▸ **Task instructions**: Each line from the one containing "PWA supported |" to the last line of the listing below must be reproduced exactly, and nothing more.

Data for this task Block Start

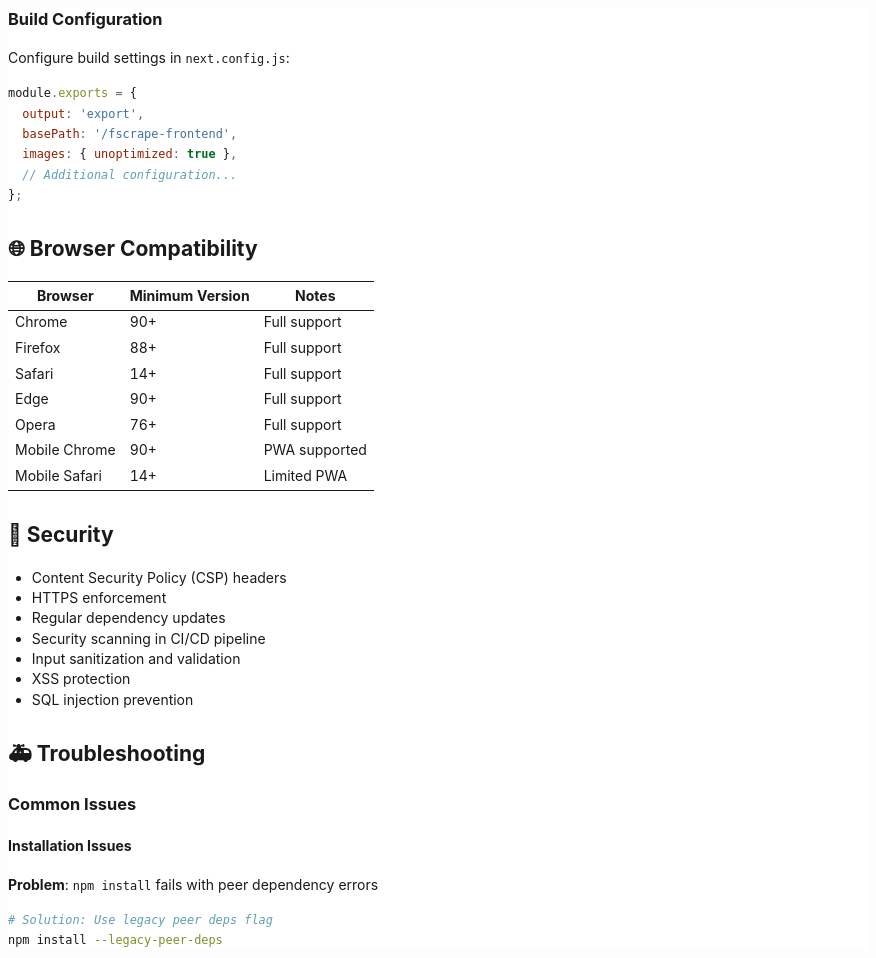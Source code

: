 ### Build Configuration

Configure build settings in `next.config.js`:

```javascript
module.exports = {
  output: 'export',
  basePath: '/fscrape-frontend',
  images: { unoptimized: true },
  // Additional configuration...
};
```

## 🌐 Browser Compatibility

| Browser       | Minimum Version | Notes         |
| ------------- | --------------- | ------------- |
| Chrome        | 90+             | Full support  |
| Firefox       | 88+             | Full support  |
| Safari        | 14+             | Full support  |
| Edge          | 90+             | Full support  |
| Opera         | 76+             | Full support  |
| Mobile Chrome | 90+             | PWA supported |
| Mobile Safari | 14+             | Limited PWA   |

## 🔐 Security

- Content Security Policy (CSP) headers
- HTTPS enforcement
- Regular dependency updates
- Security scanning in CI/CD pipeline
- Input sanitization and validation
- XSS protection
- SQL injection prevention

## 🚑 Troubleshooting

### Common Issues

#### Installation Issues

**Problem**: `npm install` fails with peer dependency errors

```bash
# Solution: Use legacy peer deps flag
npm install --legacy-peer-deps
```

Data for this task Block End

▸ **Solution to the problem**:
| Mobile Chrome | 90+             | PWA supported |
| Mobile Safari | 14+             | Limited PWA   |

## 🔐 Security

- Content Security Policy (CSP) headers
- HTTPS enforcement
- Regular dependency updates
- Security scanning in CI/CD pipeline
- Input sanitization and validation
- XSS protection
- SQL injection prevention

## 🚑 Troubleshooting

### Common Issues

#### Installation Issues

**Problem**: `npm install` fails with peer dependency errors

```bash
# Solution: Use legacy peer deps flag
npm install --legacy-peer-deps
```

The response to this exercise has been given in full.